La lecture, avec des pincettes, du Nouvel Obs du 8 janvier, est riche d’enseignements.

Fasciné, on le sait, par tout ce qui touche à la Seconde Guerre mondiale, l’hebdomadaire consacre de nombreuses pages à l’itinéraire vertigineux de Ramon Fernandez, père du très talentueux Dominique, et qui, de la gauche extrême a terminé dans la collaboration la plus dépravée avec les nazis.

L’un des articles est titré ainsi :

« Comment un esprit si fin a-t-il pu se tromper si fort ? ».

A dire le vrai, la même question pourrait se poser concernant l’éditorial de Jean Daniel consacré, dans le même numéro, à Gaza, même si la finesse du précité ne s’est jamais imposée durement à mon esprit.

Pour condamner l’opération israélienne, Daniel ne craint pas d’écrire :

« On sait avec quelle sévérité rétrospective on a jugé le grand Churchill pour avoir réclamé que l’on rase Dresde et une vingtaine d’autres villes allemandes pendant la guerre contre les nazis ».

Il est des énormités qui sont autant d’insanités :

  • Le bombardement, militairement inutile, par l’aviation britannique de la ville de Dresde, remplie de chefs-d’œuvre historiques, a fait près de 110 000 morts. La guerre était gagnée. Il n’existait aucune cible stratégique.
  • Au rebours, l’armée israélienne n’a ciblé que les milices terroristes en tentant d’épargner, autant que faire se peut, les populations civiles, au demeurant autant pour des préoccupations éthiques que politiques : le contresens est donc total, qualitativement et quantitativement.
  • Les bombardements alliés, en dépit de leur caractère massif, n’ont été soumis à aucune critique véritable de fond, y compris ceux plus récents sur la Yougoslavie et l’Afghanistan. On voudra bien comparer avec l’hystérie anti israélienne de ces derniers jours.

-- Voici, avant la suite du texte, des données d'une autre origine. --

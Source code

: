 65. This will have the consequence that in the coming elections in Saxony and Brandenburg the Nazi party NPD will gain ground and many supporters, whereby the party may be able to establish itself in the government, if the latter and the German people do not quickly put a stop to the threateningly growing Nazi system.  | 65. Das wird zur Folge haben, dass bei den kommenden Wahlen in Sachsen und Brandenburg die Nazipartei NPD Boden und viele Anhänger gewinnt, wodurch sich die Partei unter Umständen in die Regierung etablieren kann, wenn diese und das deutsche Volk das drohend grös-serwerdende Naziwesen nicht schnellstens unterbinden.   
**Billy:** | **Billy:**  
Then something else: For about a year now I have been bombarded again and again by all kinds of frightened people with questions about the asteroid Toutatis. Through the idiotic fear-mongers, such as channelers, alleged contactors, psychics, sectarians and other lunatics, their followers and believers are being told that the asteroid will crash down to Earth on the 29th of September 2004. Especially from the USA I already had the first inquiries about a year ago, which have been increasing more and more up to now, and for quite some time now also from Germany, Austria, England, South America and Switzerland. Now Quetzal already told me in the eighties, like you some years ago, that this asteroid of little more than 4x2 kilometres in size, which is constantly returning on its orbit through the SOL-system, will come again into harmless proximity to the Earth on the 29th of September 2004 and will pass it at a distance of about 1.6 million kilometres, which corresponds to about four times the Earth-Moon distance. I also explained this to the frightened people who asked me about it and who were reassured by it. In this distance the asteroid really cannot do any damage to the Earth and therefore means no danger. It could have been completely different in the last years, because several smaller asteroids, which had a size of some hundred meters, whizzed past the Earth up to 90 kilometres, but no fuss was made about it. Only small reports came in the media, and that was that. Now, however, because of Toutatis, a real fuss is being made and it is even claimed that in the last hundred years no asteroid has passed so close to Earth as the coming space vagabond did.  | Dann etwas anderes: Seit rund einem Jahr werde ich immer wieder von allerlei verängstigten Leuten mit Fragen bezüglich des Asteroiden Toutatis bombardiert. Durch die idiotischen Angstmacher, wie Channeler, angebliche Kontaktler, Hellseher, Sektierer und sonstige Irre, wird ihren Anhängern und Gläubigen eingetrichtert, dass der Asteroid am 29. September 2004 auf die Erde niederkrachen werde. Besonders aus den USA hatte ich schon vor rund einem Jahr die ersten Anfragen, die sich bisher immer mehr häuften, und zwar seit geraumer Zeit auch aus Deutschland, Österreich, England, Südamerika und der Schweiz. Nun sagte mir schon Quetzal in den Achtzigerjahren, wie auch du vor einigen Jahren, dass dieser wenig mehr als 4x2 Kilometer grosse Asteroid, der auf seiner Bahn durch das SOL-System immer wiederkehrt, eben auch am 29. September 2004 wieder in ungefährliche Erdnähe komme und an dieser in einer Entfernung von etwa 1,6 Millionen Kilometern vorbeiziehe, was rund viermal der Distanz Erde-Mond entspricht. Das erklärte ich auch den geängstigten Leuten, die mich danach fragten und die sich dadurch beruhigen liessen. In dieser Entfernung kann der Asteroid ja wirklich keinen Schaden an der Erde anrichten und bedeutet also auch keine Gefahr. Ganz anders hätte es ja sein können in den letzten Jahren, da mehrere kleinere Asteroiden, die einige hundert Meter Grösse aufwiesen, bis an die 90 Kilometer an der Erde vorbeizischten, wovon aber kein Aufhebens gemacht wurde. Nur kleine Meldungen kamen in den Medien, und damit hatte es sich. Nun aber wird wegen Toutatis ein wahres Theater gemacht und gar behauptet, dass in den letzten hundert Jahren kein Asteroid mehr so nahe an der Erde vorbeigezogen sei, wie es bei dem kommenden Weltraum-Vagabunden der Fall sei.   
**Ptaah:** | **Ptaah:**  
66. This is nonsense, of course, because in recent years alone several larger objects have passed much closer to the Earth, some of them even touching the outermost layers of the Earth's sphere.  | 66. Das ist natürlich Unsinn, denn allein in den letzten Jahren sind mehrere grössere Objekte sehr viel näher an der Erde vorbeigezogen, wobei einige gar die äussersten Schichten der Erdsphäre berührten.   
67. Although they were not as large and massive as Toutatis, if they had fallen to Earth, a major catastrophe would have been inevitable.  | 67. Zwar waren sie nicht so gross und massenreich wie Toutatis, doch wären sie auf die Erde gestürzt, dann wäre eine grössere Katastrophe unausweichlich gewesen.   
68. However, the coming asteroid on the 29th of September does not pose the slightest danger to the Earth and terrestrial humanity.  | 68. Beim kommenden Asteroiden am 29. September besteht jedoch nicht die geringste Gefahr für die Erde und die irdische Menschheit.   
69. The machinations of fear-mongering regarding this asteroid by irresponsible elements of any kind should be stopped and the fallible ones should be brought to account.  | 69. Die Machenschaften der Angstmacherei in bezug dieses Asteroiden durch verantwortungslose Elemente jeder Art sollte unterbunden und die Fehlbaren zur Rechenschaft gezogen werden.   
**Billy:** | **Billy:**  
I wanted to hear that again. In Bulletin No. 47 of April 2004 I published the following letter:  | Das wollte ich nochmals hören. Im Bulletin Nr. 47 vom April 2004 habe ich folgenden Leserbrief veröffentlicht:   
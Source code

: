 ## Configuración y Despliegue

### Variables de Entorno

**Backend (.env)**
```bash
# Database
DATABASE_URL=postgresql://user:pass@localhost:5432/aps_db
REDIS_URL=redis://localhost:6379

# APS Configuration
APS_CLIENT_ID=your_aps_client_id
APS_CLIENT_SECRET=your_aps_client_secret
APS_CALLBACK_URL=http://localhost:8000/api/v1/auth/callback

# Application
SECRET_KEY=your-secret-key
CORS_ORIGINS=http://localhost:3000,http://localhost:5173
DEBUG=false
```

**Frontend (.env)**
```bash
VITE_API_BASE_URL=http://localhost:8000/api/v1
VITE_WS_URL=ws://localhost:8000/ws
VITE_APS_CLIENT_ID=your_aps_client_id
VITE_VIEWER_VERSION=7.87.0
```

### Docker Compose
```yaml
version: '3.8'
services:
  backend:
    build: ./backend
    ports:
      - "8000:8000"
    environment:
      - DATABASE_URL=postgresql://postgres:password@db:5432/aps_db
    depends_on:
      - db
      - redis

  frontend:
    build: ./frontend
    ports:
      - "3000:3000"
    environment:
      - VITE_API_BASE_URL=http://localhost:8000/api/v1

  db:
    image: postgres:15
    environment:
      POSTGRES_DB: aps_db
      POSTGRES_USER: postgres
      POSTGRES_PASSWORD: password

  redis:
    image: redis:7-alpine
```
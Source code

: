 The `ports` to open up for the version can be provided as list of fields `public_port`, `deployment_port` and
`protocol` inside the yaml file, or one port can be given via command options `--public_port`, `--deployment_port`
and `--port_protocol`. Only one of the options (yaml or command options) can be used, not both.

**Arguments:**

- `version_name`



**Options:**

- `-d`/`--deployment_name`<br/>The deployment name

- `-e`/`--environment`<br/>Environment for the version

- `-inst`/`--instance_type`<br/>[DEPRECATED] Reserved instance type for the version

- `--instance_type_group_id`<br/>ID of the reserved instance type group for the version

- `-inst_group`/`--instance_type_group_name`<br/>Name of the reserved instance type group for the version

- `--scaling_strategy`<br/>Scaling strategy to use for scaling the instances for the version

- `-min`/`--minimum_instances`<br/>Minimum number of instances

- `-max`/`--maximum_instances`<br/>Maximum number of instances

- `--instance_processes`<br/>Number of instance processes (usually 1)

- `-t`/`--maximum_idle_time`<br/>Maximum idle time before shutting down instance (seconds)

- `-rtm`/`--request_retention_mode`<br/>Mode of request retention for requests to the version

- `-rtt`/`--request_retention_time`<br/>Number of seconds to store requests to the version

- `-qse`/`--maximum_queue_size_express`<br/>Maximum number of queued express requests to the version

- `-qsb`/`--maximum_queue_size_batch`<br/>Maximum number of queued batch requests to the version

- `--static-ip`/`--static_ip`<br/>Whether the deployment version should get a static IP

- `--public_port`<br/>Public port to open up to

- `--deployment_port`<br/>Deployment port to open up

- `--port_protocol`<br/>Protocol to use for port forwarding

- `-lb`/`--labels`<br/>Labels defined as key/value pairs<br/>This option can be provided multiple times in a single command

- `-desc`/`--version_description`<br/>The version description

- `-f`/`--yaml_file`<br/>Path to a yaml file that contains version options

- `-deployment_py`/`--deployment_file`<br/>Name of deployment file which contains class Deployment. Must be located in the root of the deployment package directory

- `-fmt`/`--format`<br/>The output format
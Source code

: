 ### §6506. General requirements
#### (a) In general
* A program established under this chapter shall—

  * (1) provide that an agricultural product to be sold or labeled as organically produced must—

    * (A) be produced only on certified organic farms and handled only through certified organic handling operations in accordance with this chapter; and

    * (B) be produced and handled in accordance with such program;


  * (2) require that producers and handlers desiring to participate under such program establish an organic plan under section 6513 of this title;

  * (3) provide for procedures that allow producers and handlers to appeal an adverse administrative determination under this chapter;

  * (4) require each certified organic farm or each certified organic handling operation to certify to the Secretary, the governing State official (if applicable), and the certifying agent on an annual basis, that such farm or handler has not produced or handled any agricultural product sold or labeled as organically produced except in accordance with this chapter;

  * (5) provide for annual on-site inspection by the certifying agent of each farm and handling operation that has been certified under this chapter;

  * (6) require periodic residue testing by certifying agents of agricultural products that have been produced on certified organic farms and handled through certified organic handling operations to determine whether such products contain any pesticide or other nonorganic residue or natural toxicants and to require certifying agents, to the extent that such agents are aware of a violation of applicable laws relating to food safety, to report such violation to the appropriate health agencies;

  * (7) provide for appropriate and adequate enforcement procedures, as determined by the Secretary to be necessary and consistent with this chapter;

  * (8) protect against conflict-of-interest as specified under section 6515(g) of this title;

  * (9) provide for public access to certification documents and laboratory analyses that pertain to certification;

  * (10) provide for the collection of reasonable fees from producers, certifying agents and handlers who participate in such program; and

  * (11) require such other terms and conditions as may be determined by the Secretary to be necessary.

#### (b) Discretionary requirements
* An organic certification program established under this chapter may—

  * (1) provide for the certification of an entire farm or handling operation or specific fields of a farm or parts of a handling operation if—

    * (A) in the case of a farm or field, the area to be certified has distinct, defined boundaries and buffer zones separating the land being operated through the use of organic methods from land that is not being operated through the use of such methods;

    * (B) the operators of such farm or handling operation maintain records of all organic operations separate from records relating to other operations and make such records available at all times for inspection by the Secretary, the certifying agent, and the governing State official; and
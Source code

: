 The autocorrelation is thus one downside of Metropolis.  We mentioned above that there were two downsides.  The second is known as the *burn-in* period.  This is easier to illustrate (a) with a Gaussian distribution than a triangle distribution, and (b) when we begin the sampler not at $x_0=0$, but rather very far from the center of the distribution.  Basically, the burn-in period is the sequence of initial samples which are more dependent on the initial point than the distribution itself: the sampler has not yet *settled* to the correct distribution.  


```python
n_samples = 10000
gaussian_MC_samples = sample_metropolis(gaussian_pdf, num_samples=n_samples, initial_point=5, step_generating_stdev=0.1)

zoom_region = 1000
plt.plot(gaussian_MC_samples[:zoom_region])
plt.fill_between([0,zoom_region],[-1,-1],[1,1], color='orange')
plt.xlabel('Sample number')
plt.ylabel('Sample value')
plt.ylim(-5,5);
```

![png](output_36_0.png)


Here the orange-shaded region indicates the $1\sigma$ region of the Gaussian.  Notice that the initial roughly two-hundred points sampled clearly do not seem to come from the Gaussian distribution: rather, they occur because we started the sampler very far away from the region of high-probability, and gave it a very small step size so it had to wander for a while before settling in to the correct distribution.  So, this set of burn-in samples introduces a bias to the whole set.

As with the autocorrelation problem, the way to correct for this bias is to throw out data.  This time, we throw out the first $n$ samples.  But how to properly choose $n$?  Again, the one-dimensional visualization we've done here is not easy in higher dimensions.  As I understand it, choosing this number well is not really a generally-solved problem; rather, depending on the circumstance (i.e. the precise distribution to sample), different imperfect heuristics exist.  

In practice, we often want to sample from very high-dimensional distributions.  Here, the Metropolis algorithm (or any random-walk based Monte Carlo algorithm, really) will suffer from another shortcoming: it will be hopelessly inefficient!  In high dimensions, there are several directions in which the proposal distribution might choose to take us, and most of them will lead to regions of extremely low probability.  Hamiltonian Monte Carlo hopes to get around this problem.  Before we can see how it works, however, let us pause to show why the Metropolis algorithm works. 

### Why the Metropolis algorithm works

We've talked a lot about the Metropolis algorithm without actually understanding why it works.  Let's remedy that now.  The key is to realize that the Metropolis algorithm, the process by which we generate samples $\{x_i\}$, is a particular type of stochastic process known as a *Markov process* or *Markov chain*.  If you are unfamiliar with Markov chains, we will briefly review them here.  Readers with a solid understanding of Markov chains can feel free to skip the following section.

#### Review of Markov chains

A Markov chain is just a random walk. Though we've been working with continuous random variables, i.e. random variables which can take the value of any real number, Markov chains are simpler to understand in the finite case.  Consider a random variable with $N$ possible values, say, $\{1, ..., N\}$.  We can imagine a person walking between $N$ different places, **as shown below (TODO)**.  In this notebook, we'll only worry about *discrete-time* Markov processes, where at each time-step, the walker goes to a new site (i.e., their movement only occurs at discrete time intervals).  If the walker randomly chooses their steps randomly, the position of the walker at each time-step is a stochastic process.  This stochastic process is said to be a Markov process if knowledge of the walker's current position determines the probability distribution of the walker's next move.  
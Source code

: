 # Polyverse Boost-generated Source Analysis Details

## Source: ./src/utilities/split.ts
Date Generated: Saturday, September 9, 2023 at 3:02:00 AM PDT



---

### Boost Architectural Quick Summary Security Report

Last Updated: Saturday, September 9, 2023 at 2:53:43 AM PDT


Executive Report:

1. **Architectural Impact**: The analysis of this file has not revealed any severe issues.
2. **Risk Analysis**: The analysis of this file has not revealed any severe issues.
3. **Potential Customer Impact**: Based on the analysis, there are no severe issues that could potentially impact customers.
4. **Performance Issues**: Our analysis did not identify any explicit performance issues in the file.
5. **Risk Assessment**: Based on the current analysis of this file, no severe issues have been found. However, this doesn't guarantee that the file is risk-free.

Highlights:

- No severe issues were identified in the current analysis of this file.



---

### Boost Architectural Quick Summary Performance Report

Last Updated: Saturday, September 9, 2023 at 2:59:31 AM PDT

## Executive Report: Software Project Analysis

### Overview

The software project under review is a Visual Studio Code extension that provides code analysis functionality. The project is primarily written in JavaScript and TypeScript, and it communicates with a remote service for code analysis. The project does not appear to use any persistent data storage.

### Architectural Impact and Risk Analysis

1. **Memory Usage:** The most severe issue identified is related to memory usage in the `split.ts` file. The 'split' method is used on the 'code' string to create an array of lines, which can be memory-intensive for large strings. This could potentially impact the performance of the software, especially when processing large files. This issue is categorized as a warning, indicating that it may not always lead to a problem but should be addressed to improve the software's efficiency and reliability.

Dans ce cadre, d’une rare pertinence, j’aurais pu deviner la conclusion de notre « grande conscience » :

« J’ai besoin de dire que la part juive qui est en moi, dont je n’ai pas coutume de faire état (NDGWG : ah bon ?) et qui reste fidèle à la mémoire des victimes de l’extermination, est bouleversée d’indignation et de révolte devant une telle régression. »

Au-delà de la comparaison assez sordide avec l’incomparable, j’ai voulu voir comment la part, juive ou non, de Jean Daniel s’était exprimée, par exemple, à l’égard de la famille juive  massacrée à Bombay, il y a quelques semaines, par des islamistes, après avoir été torturée : pas une ligne, pas un mot…

Cette semaine, Jean-Daniel poursuit sa «réflexion» : il va jusqu’à écrire que s’il était musulman, à la vue des images de Gaza, il irait frapper sur tout ce qui bouge.

Vous imaginez le sort juridique ou médiatique d’un intellectuel de droite qui écrirait qu’il comprend les exactions de Juifs qui voudraient aveuglément venger sur des Arabes les victimes des attentats kamikazes ?

J’ai consacré, il y a quelques mois, un article à Arthur Sulzberger, le patron juif du New York Times, qui, même durant la tuerie [de l’Holocauste], militait activement contre la création d’un État juif, pendant qu’il faisait tout pour minimiser la relation de la Shoah dans les colonnes de son journal, de peur d’être taxé de communautariste.

Et dire que je le croyais mort. 

Mais revenons à l’étonnement de l’hebdomadaire de gauche sur l’itinéraire de Ramon Fernandez.

Je renvoie les ignorants à l’ouvrage de Simon Epstein, qui décrit comment une grande partie des pacifistes des années 30 ont terminé dans la Collaboration.

Rien de nouveau sous le soleil noir de l’extrémisme.

Et ce n’est pas le facteur principal de l’instrumentalisation de la colère musulmane, défilant dans les rues de Paris sous les oriflammes du Hamas et du Hezbollah, qui devrait déroger à cette lourde tradition historique.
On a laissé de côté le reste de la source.